# Port management via SVN only



## Atsuri (Oct 31, 2016)

I'm trying to get down to a bit of development for FreeBSD as I have done for Fedora and Arch Linux previously and I'm curious about SVN/Subversion for managing the Ports Collection.

So far, I only worked with GIT, though this helped me enough to do `svn checkout` of the Ports Tree to /usr/ports.
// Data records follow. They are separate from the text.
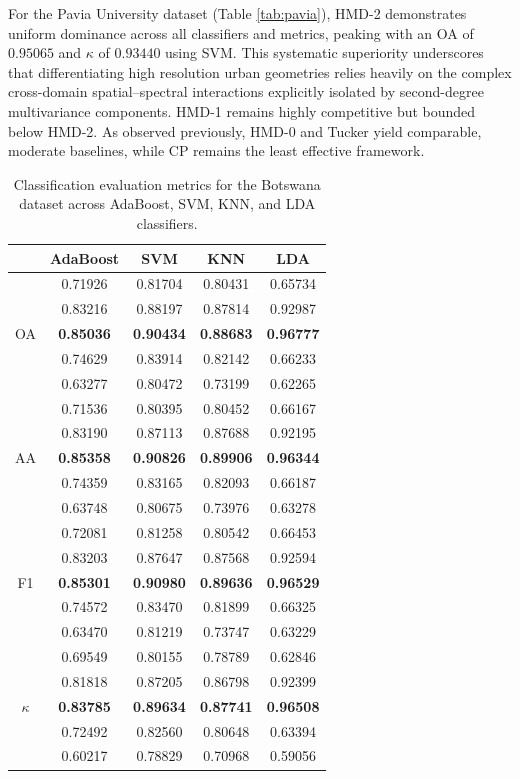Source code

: \documentclass[12pt,onecolumn]{article}
\begin{document}
For the Pavia University dataset (Table \ref{tab:pavia}), HMD-2 demonstrates uniform dominance across all classifiers and metrics, peaking with an OA of $0.95065$ and $\kappa$ of $0.93440$ using SVM. This systematic superiority underscores that differentiating high resolution urban geometries relies heavily on the complex cross-domain spatial–spectral interactions explicitly isolated by second-degree multivariance components. HMD-1 remains highly competitive but bounded below HMD-2. As observed previously, HMD-0 and Tucker yield comparable, moderate baselines, while CP remains the least effective framework.

\begin{table}[h!]
\centering
\begin{tabular}{ccccc}
     \hline
     & AdaBoost & SVM & KNN & LDA \\
     \hline
     \multirow{5}{*}{OA} 
     & 0.71926 & 0.81704 & 0.80431 & 0.65734 \\
     & 0.83216 & 0.88197 & 0.87814 & 0.92987 \\
     & \textbf{0.85036} & \textbf{0.90434} & \textbf{0.88683} & \textbf{0.96777} \\
     & 0.74629 & 0.83914 & 0.82142 & 0.66233 \\
     & 0.63277 & 0.80472 & 0.73199 & 0.62265 \\
     
     \hline
     \multirow{5}{*}{AA}      
     & 0.71536 & 0.80395 & 0.80452 & 0.66167 \\
     & 0.83190 & 0.87113 & 0.87688 & 0.92195 \\
     & \textbf{0.85358} & \textbf{0.90826} & \textbf{0.89906} & \textbf{0.96344} \\
     & 0.74359 & 0.83165 & 0.82093 & 0.66187 \\
     & 0.63748 & 0.80675 & 0.73976 & 0.63278 \\
	 
	 \hline     
	 \multirow{5}{*}{F1} 
     & 0.72081 & 0.81258 & 0.80542 & 0.66453 \\
     & 0.83203 & 0.87647 & 0.87568 & 0.92594 \\
     & \textbf{0.85301} & \textbf{0.90980} & \textbf{0.89636} & \textbf{0.96529} \\
     & 0.74572 & 0.83470 & 0.81899 & 0.66325 \\
     & 0.63470 & 0.81219 & 0.73747 & 0.63229 \\
	 
	 \hline
	 \multirow{5}{*}{$\kappa$}      
     & 0.69549 & 0.80155 & 0.78789 & 0.62846 \\
     & 0.81818 & 0.87205 & 0.86798 & 0.92399 \\
     & \textbf{0.83785} & \textbf{0.89634} & \textbf{0.87741} & \textbf{0.96508} \\
     & 0.72492 & 0.82560 & 0.80648 & 0.63394 \\
     & 0.60217 & 0.78829 & 0.70968 & 0.59056 \\
     \hline
\end{tabular}
\caption{Classification evaluation metrics for the Botswana dataset across AdaBoost, SVM, KNN, and LDA classifiers.}
\label{tab:botswana}    
\end{table}
\end{document}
It's easy to search for ports either using `whereis <ports_name>` or `make search name=<ports_name>`. `svn up` also provides me with details on file updates since the last checked revision number.

1. Are there some SVN tools to perform more global searches akin to ports-mgmt/portmaster that would consider the whole /usr/ports dir and present me with details about the port in question?

2. Is it possible to somehow use SVN (or at least `make` targets) and globally check for port version changes?

The reason I'm asking is that I would like to have a more fine-grained control of what's going on in the Ports Tree so that when I later decide to contribute my own ports, I will be able to track the history of dependencies via SVN also.


----------



## chrbr (Oct 31, 2016)

This is does not directly answer 1. or 2. but should be helpful for working with ports.
ports-mgmt/psearch is a utility to search in the ports collection.
ports-mgmt/pkg_tree is nice to show dependencies as a tree.


----------